A RedeTV! e o advogado Celso Vendramini foram condenados a pagar indenização de 80 salários mínimos por danos morais à escritora Valéria Melki Busin e à servidora pública Renata Junqueira Almeida. O juiz Mário Sérgio Leite, da 2ª Vara Cível de Barueri (SP) considerou procedente a ação movida por Valéria e Renata, que denunciaram a violação aos direitos e à dignidade das lésbicas. Em 2002, as duas participaram de uma edição do programa Superpop – apresentado na Rede TV! pela ex-modelo Luciana Gimenez -, com participação de Vendramini, para falar sobre a união estável entre pessoas do mesmo sexo.

De acordo com Valéria, a produção do programa fez o convite a ela e a sua então companheira Renata para participarem de uma entrevista “visando a quebra de preconceitos contra os casais homossexuais”. Para reforçar as boas intenções do programa, a produção do Superpop afirmou que o convite tinha sido motivado por uma matéria publicada pela revista Elle, de autoria do jornalista Mário Viana e na qual o casal figurava como personagens.

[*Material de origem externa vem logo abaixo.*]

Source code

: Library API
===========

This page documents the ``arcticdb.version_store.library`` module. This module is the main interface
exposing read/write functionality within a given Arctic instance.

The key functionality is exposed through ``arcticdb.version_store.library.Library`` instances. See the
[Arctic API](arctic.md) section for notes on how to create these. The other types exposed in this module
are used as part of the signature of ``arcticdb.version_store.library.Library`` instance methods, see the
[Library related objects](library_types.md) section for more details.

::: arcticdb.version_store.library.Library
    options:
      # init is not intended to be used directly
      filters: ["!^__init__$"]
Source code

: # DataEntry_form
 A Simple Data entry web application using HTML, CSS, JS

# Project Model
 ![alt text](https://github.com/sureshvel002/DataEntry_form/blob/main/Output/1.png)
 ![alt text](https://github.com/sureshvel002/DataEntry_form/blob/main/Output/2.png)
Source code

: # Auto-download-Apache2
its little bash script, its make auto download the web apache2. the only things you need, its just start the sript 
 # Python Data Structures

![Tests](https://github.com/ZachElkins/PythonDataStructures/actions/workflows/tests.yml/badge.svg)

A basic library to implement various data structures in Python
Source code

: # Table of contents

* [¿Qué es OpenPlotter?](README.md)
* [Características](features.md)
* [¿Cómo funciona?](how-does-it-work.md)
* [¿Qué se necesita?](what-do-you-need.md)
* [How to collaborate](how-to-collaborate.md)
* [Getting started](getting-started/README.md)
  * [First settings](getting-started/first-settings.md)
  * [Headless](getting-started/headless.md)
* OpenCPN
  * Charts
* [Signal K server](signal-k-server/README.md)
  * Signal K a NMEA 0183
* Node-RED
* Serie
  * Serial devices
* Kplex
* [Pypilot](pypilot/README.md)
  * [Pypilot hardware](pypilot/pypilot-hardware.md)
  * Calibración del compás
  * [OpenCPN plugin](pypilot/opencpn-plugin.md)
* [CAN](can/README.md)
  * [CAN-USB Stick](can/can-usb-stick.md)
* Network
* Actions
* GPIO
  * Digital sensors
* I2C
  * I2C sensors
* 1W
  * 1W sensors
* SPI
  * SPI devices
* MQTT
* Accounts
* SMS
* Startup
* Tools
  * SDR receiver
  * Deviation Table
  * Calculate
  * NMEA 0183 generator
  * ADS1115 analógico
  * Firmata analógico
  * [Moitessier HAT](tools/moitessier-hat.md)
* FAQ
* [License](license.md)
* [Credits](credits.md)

Segundo Valéria, como a matéria da revista tinha sido realmente muito positiva para a promoção do direito das lésbicas e da quebra do preconceito, elas aceitaram o convite. Contudo, a farsa de uma entrevista “positiva” ficou evidente assim que a produção do Superpop comunicou às participantes, já no camarim, que a pessoa “do outro lado” – o que caracterizava um debate e não uma entrevista – era “uma pessoa agressiva e que estava falando barbaridades”.

O “outro lado do debate”, o advogado Celso Vendramini, é descrito na sentença do juiz Mário Sérgio Leite como um conhecido advogado, com muitas participações em programas sensacionalistas e que “participou do debate simplesmente para começar, iniciar, dar causa ao escândalo”. Para Valéria, a participação de Vendramini apenas contribuiu para caracterizar que elas foram usadas pelo programa, pois, a produção “já estava predestinada a promover um barraco e usá-las de forma inescrupulosa”.

Apoiadas ainda pelo testemunho de outra convidada, a quem foi admitida a intenção do “barraco”, Valéria e Renata entraram com uma ação na Justiça contra o programa Superpop e contra o advogado Celso Vendramini, que durante o programa desferiu agressões preconceituosas contra gays e lésbicas.

Show de mau gosto

Quatro anos após as autoras terem conseguido entrar com o processo, o que só aconteceu em 2005 por dificuldades de arcar com os custos processuais, o juiz deu ganho de causa a Valéria e a Renata e, em nome delas, a todas as lésbicas que lutam pela garantia dos seus direitos e dignidade. De acordo com a sentença, o juiz entendeu que houve premeditação de um show de mau gosto e que não houve prévio conhecimento por parte das participantes dos objetivos do programa.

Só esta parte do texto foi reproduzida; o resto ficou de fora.